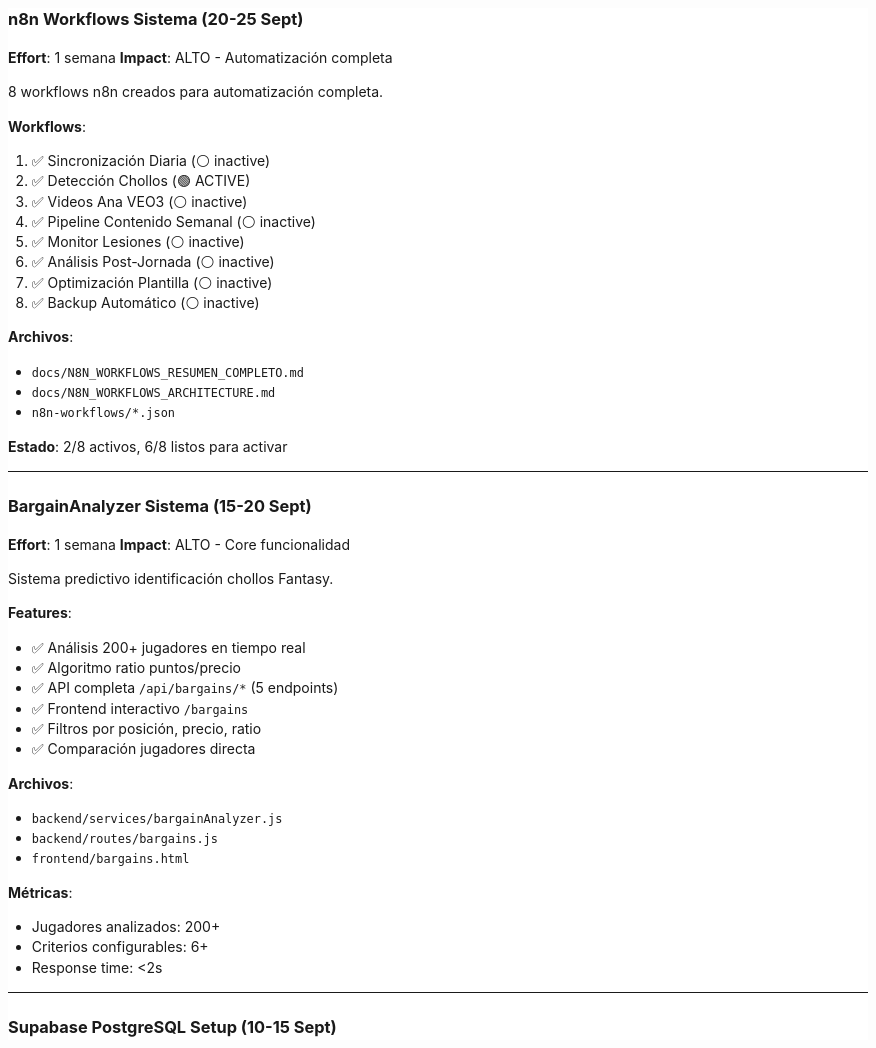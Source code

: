 
### n8n Workflows Sistema (20-25 Sept)

**Effort**: 1 semana
**Impact**: ALTO - Automatización completa

8 workflows n8n creados para automatización completa.

**Workflows**:
1. ✅ Sincronización Diaria (⚪ inactive)
2. ✅ Detección Chollos (🟢 ACTIVE)
3. ✅ Videos Ana VEO3 (⚪ inactive)
4. ✅ Pipeline Contenido Semanal (⚪ inactive)
5. ✅ Monitor Lesiones (⚪ inactive)
6. ✅ Análisis Post-Jornada (⚪ inactive)
7. ✅ Optimización Plantilla (⚪ inactive)
8. ✅ Backup Automático (⚪ inactive)

**Archivos**:
- `docs/N8N_WORKFLOWS_RESUMEN_COMPLETO.md`
- `docs/N8N_WORKFLOWS_ARCHITECTURE.md`
- `n8n-workflows/*.json`

**Estado**: 2/8 activos, 6/8 listos para activar

---

### BargainAnalyzer Sistema (15-20 Sept)

**Effort**: 1 semana
**Impact**: ALTO - Core funcionalidad

Sistema predictivo identificación chollos Fantasy.

**Features**:
- ✅ Análisis 200+ jugadores en tiempo real
- ✅ Algoritmo ratio puntos/precio
- ✅ API completa `/api/bargains/*` (5 endpoints)
- ✅ Frontend interactivo `/bargains`
- ✅ Filtros por posición, precio, ratio
- ✅ Comparación jugadores directa

**Archivos**:
- `backend/services/bargainAnalyzer.js`
- `backend/routes/bargains.js`
- `frontend/bargains.html`

**Métricas**:
- Jugadores analizados: 200+
- Criterios configurables: 6+
- Response time: <2s

---

### Supabase PostgreSQL Setup (10-15 Sept)
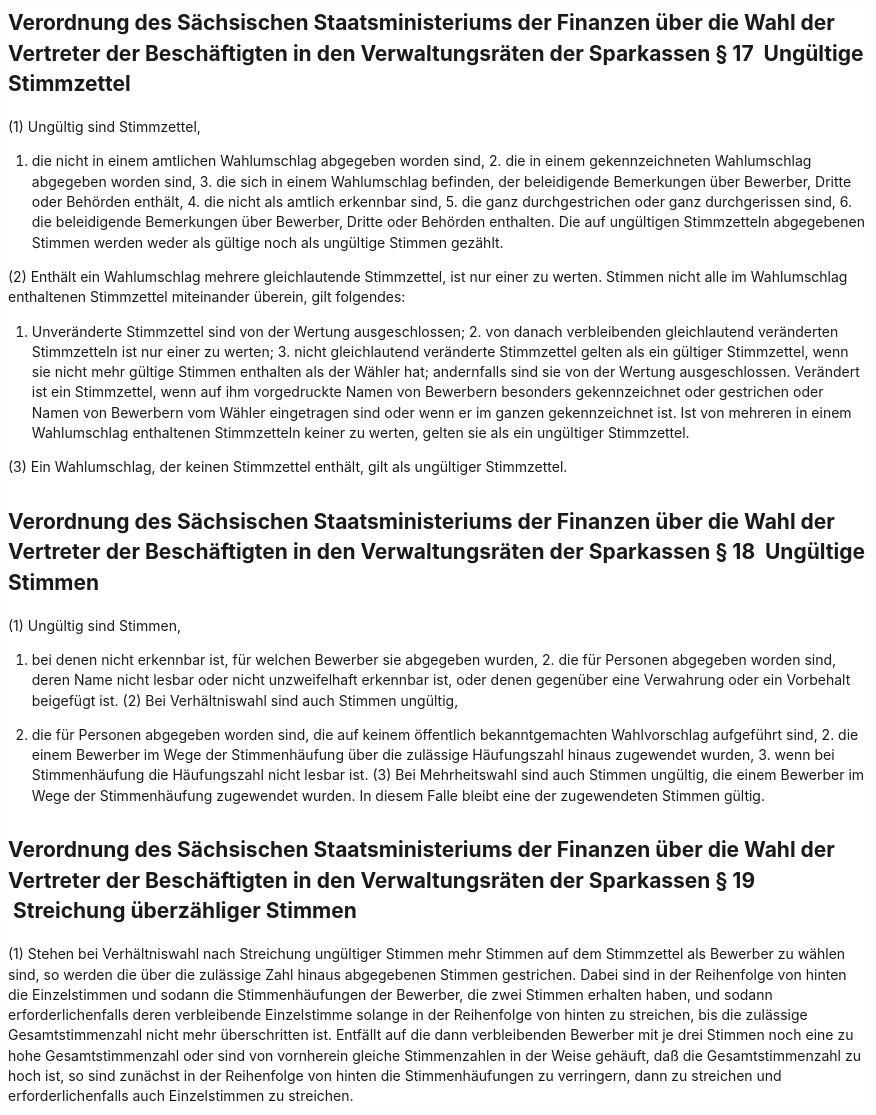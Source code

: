
## Verordnung des Sächsischen Staatsministeriums der Finanzen über die Wahl der Vertreter der Beschäftigten in den Verwaltungsräten der Sparkassen § 17  Ungültige Stimmzettel

(1) Ungültig sind Stimmzettel,

1. die nicht in einem amtlichen Wahlumschlag abgegeben worden sind, 2. die in einem gekennzeichneten Wahlumschlag abgegeben worden sind, 3. die sich in einem Wahlumschlag befinden, der beleidigende Bemerkungen über Bewerber, Dritte oder Behörden enthält, 4. die nicht als amtlich erkennbar sind, 5. die ganz durchgestrichen oder ganz durchgerissen sind, 6. die beleidigende Bemerkungen über Bewerber, Dritte oder Behörden enthalten. Die auf ungültigen Stimmzetteln abgegebenen Stimmen werden weder als gültige noch als ungültige Stimmen gezählt.

(2) Enthält ein Wahlumschlag mehrere gleichlautende Stimmzettel, ist nur einer zu werten. Stimmen nicht alle im Wahlumschlag enthaltenen Stimmzettel miteinander überein, gilt folgendes:

1. Unveränderte Stimmzettel sind von der Wertung ausgeschlossen; 2. von danach verbleibenden gleichlautend veränderten Stimmzetteln ist nur einer zu werten; 3. nicht gleichlautend veränderte Stimmzettel gelten als ein gültiger Stimmzettel, wenn sie nicht mehr gültige Stimmen enthalten als der Wähler hat; andernfalls sind sie von der Wertung ausgeschlossen. Verändert ist ein Stimmzettel, wenn auf ihm vorgedruckte Namen von Bewerbern besonders gekennzeichnet oder gestrichen oder Namen von Bewerbern vom Wähler eingetragen sind oder wenn er im ganzen gekennzeichnet ist. Ist von mehreren in einem Wahlumschlag enthaltenen Stimmzetteln keiner zu werten, gelten sie als ein ungültiger Stimmzettel.

(3) Ein Wahlumschlag, der keinen Stimmzettel enthält, gilt als ungültiger Stimmzettel.


## Verordnung des Sächsischen Staatsministeriums der Finanzen über die Wahl der Vertreter der Beschäftigten in den Verwaltungsräten der Sparkassen § 18  Ungültige Stimmen

(1) Ungültig sind Stimmen,

1. bei denen nicht erkennbar ist, für welchen Bewerber sie abgegeben wurden, 2. die für Personen abgegeben worden sind, deren Name nicht lesbar oder nicht unzweifelhaft erkennbar ist, oder denen gegenüber eine Verwahrung oder ein Vorbehalt beigefügt ist. (2) Bei Verhältniswahl sind auch Stimmen ungültig,

1. die für Personen abgegeben worden sind, die auf keinem öffentlich bekanntgemachten Wahlvorschlag aufgeführt sind, 2. die einem Bewerber im Wege der Stimmenhäufung über die zulässige Häufungszahl hinaus zugewendet wurden, 3. wenn bei Stimmenhäufung die Häufungszahl nicht lesbar ist. (3) Bei Mehrheitswahl sind auch Stimmen ungültig, die einem Bewerber im Wege der Stimmenhäufung zugewendet wurden. In diesem Falle bleibt eine der zugewendeten Stimmen gültig.


## Verordnung des Sächsischen Staatsministeriums der Finanzen über die Wahl der Vertreter der Beschäftigten in den Verwaltungsräten der Sparkassen § 19  Streichung überzähliger Stimmen

(1) Stehen bei Verhältniswahl nach Streichung ungültiger Stimmen mehr Stimmen auf dem Stimmzettel als Bewerber zu wählen sind, so werden die über die zulässige Zahl hinaus abgegebenen Stimmen gestrichen. Dabei sind in der Reihenfolge von hinten die Einzelstimmen und sodann die Stimmenhäufungen der Bewerber, die zwei Stimmen erhalten haben, und sodann erforderlichenfalls deren verbleibende Einzelstimme solange in der Reihenfolge von hinten zu streichen, bis die zulässige Gesamtstimmenzahl nicht mehr überschritten ist. Entfällt auf die dann verbleibenden Bewerber mit je drei Stimmen noch eine zu hohe Gesamtstimmenzahl oder sind von vornherein gleiche Stimmenzahlen in der Weise gehäuft, daß die Gesamtstimmenzahl zu hoch ist, so sind zunächst in der Reihenfolge von hinten die Stimmenhäufungen zu verringern, dann zu streichen und erforderlichenfalls auch Einzelstimmen zu streichen.

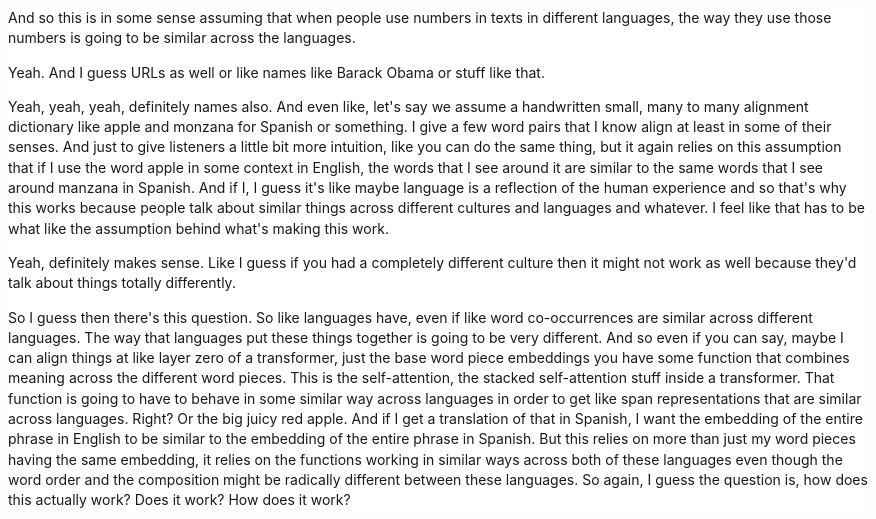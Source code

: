 </turn>


<turn speaker="Matt Gardner" timestamp="03:47">

And so this is in some sense assuming that when people use numbers in texts in different languages,
the way they use those numbers is going to be similar across the languages.

</turn>


<turn speaker="Steven Cao" timestamp="03:58">

Yeah. And I guess URLs as well or like names like Barack Obama or stuff like that.

</turn>


<turn speaker="Matt Gardner" timestamp="04:05">

Yeah, yeah, yeah, definitely names also. And even like, let's say we assume a handwritten small,
many to many alignment dictionary like apple and monzana for Spanish or something. I give a few word
pairs that I know align at least in some of their senses. And just to give listeners a little bit
more intuition, like you can do the same thing, but it again relies on this assumption that if I use
the word apple in some context in English, the words that I see around it are similar to the same
words that I see around manzana in Spanish. And if I, I guess it's like maybe language is a
reflection of the human experience and so that's why this works because people talk about similar
things across different cultures and languages and whatever. I feel like that has to be what like
the assumption behind what's making this work.

</turn>


<turn speaker="Steven Cao" timestamp="04:53">

Yeah, definitely makes sense. Like I guess if you had a completely different culture then it might
not work as well because they'd talk about things totally differently.

</turn>


<turn speaker="Matt Gardner" timestamp="05:02">

So I guess then there's this question. So like languages have, even if like word co-occurrences are
similar across different languages. The way that languages put these things together is going to be
very different. And so even if you can say, maybe I can align things at like layer zero of a
transformer, just the base word piece embeddings you have some function that combines meaning across
the different word pieces. This is the self-attention, the stacked self-attention stuff inside a
transformer. That function is going to have to behave in some similar way across languages in order
to get like span representations that are similar across languages. Right? Or the big juicy red
apple. And if I get a translation of that in Spanish, I want the embedding of the entire phrase in
English to be similar to the embedding of the entire phrase in Spanish. But this relies on more than
just my word pieces having the same embedding, it relies on the functions working in similar ways
across both of these languages even though the word order and the composition might be radically
different between these languages. So again, I guess the question is, how does this actually work?
Does it work? How does it work?
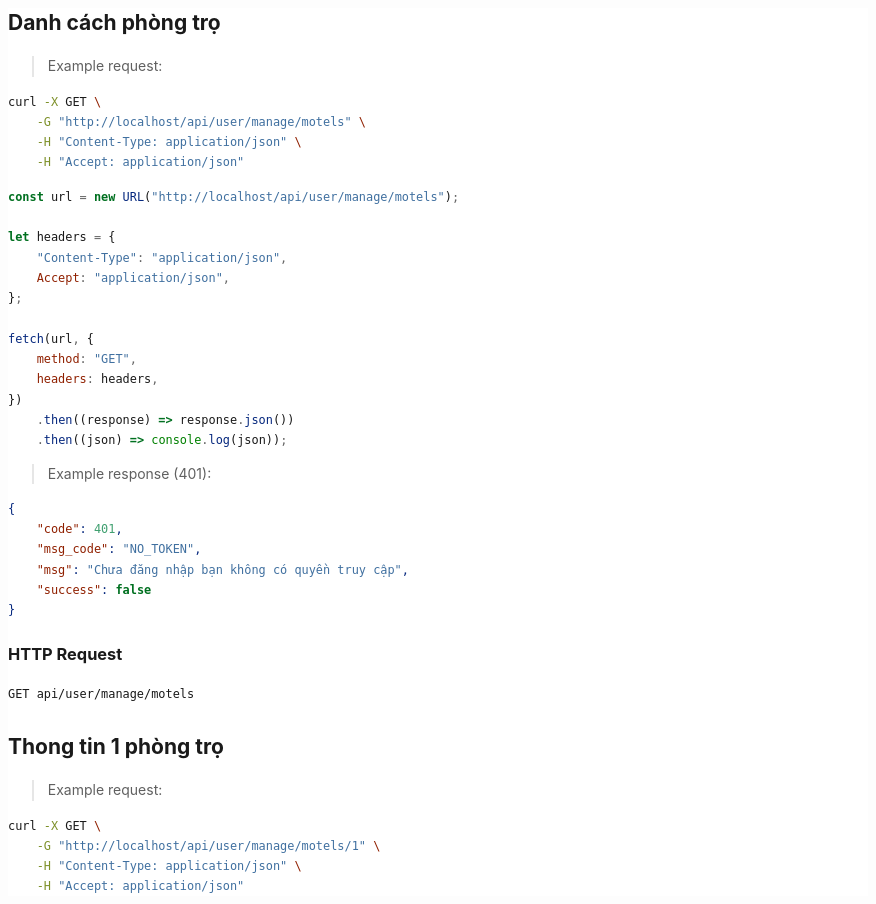



## Danh cách phòng trọ

> Example request:

```bash
curl -X GET \
    -G "http://localhost/api/user/manage/motels" \
    -H "Content-Type: application/json" \
    -H "Accept: application/json"
```

```javascript
const url = new URL("http://localhost/api/user/manage/motels");

let headers = {
    "Content-Type": "application/json",
    Accept: "application/json",
};

fetch(url, {
    method: "GET",
    headers: headers,
})
    .then((response) => response.json())
    .then((json) => console.log(json));
```

> Example response (401):

```json
{
    "code": 401,
    "msg_code": "NO_TOKEN",
    "msg": "Chưa đăng nhập bạn không có quyền truy cập",
    "success": false
}
```

### HTTP Request

`GET api/user/manage/motels`





## Thong tin 1 phòng trọ

> Example request:

```bash
curl -X GET \
    -G "http://localhost/api/user/manage/motels/1" \
    -H "Content-Type: application/json" \
    -H "Accept: application/json"
```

□ □ □

**Task objective:** Retype only the lines above between the line with "And so this" and the line with "words that I see around manzana", counting those two lines as well, and keep every character as it is.

**Your solution:**
And so this is in some sense assuming that when people use numbers in texts in different languages,
the way they use those numbers is going to be similar across the languages.

</turn>


<turn speaker="Steven Cao" timestamp="03:58">

Yeah. And I guess URLs as well or like names like Barack Obama or stuff like that.

</turn>


<turn speaker="Matt Gardner" timestamp="04:05">

Yeah, yeah, yeah, definitely names also. And even like, let's say we assume a handwritten small,
many to many alignment dictionary like apple and monzana for Spanish or something. I give a few word
pairs that I know align at least in some of their senses. And just to give listeners a little bit
more intuition, like you can do the same thing, but it again relies on this assumption that if I use
the word apple in some context in English, the words that I see around it are similar to the same
words that I see around manzana in Spanish. And if I, I guess it's like maybe language is a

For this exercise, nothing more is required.